ASSIGNMENT. In the entries that follow, count each line containing "providing" and state the total, nothing more.
___ MATERIAL FOR THIS TASK
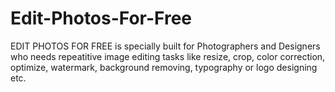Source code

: # Edit-Photos-For-Free
EDIT PHOTOS FOR FREE is specially built for Photographers and Designers who needs repeatitive image editing tasks like resize, crop, color correction, optimize, watermark, background removing, typography or logo designing etc.
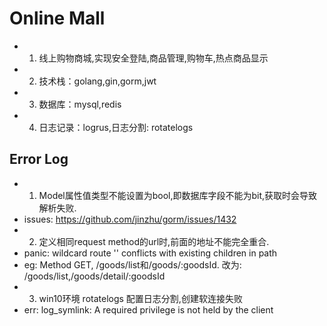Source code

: # Online Mall
* 1. 线上购物商城,实现安全登陆,商品管理,购物车,热点商品显示
* 2. 技术栈：golang,gin,gorm,jwt
* 3. 数据库：mysql,redis
* 4. 日志记录：logrus,日志分割: rotatelogs



## Error Log
* 1. Model属性值类型不能设置为bool,即数据库字段不能为bit,获取时会导致解析失败. 
* issues: https://github.com/jinzhu/gorm/issues/1432
* 2. 定义相同request method的url时,前面的地址不能完全重合. 
* panic: wildcard route '' conflicts with existing children in path
* eg: Method GET, /goods/list和/goods/:goodsId. 改为: /goods/list,/goods/detail/:goodsId
* 3. win10环境 rotatelogs 配置日志分割,创建软连接失败
* err: log_symlink: A required privilege is not held by the client
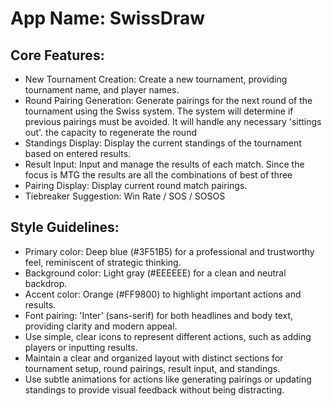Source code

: # **App Name**: SwissDraw

## Core Features:

- New Tournament Creation: Create a new tournament, providing tournament name, and player names.
- Round Pairing Generation: Generate pairings for the next round of the tournament using the Swiss system. The system will determine if previous pairings must be avoided. It will handle any necessary 'sittings out'. the capacity to regenerate the round
- Standings Display: Display the current standings of the tournament based on entered results.
- Result Input: Input and manage the results of each match. Since the focus is MTG the results are all the combinations of best of three
- Pairing Display: Display current round match pairings.
- Tiebreaker Suggestion: Win Rate / SOS / SOSOS

## Style Guidelines:

- Primary color: Deep blue (#3F51B5) for a professional and trustworthy feel, reminiscent of strategic thinking.
- Background color: Light gray (#EEEEEE) for a clean and neutral backdrop.
- Accent color: Orange (#FF9800) to highlight important actions and results.
- Font pairing: 'Inter' (sans-serif) for both headlines and body text, providing clarity and modern appeal.
- Use simple, clear icons to represent different actions, such as adding players or inputting results.
- Maintain a clear and organized layout with distinct sections for tournament setup, round pairings, result input, and standings.
- Use subtle animations for actions like generating pairings or updating standings to provide visual feedback without being distracting.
______
PROBLEM SOLUTION. 2